Thats because software testing strategies may begin with intent, but tend to rapidly evolve into emergent strategies.
What’s an emergent strategy? Mintzberg and Water (1985) came up with the term to help identify the gap between the intention and the realisation when it comes to strategies. I found this video useful as background reading.
Here’s an overview:
An emergent strategy is one that evolves once the rubber hits the road. When you begin testing and discover a whole new set of risks you hadn’t realised before and change direction to accomodate that, your strategy has just become emergent. It’s the strategy that emerges as assumptions get tested, constraints become concrete and context changes.
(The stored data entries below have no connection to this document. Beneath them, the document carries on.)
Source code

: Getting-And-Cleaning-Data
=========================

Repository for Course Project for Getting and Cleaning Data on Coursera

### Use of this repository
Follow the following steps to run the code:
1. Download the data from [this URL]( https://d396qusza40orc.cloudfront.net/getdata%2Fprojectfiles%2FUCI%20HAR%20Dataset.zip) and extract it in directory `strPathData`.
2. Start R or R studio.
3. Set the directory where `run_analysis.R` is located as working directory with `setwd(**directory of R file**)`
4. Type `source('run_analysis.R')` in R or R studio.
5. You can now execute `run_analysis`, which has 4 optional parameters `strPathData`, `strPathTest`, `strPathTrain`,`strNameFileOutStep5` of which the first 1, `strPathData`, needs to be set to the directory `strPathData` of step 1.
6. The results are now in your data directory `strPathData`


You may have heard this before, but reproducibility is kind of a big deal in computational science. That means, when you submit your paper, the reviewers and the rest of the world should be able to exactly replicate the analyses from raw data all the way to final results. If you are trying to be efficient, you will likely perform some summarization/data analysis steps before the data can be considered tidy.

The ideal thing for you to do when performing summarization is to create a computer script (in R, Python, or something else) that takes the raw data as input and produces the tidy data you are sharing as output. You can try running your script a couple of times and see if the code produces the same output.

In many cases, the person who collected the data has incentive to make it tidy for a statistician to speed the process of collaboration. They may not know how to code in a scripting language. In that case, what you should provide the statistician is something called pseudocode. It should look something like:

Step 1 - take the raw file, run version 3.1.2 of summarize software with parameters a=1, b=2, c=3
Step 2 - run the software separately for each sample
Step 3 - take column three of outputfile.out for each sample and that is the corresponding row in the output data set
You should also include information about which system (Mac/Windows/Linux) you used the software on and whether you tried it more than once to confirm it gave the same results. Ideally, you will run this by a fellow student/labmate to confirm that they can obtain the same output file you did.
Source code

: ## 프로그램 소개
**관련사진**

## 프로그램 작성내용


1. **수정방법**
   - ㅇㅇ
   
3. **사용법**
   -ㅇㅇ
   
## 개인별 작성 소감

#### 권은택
If that is, you act on the information in front of you.
When working in complex, uncertain environments, when there’s more questions than answers, it makes sense for teams to be aware of the emergent nature of a software testing strategy.
So sure, create that strategy, provide intent. Remember though, dump what proves to be irrelevant, jump onto what emerges as useful.
When it comes to quality coaching, we too need to develop strategies. And, because quality has many dimensions that impact it, it makes sense to rely on an emergent strategy as opposed to a predetermined one. I’ll be tackling that topic either here on in my book.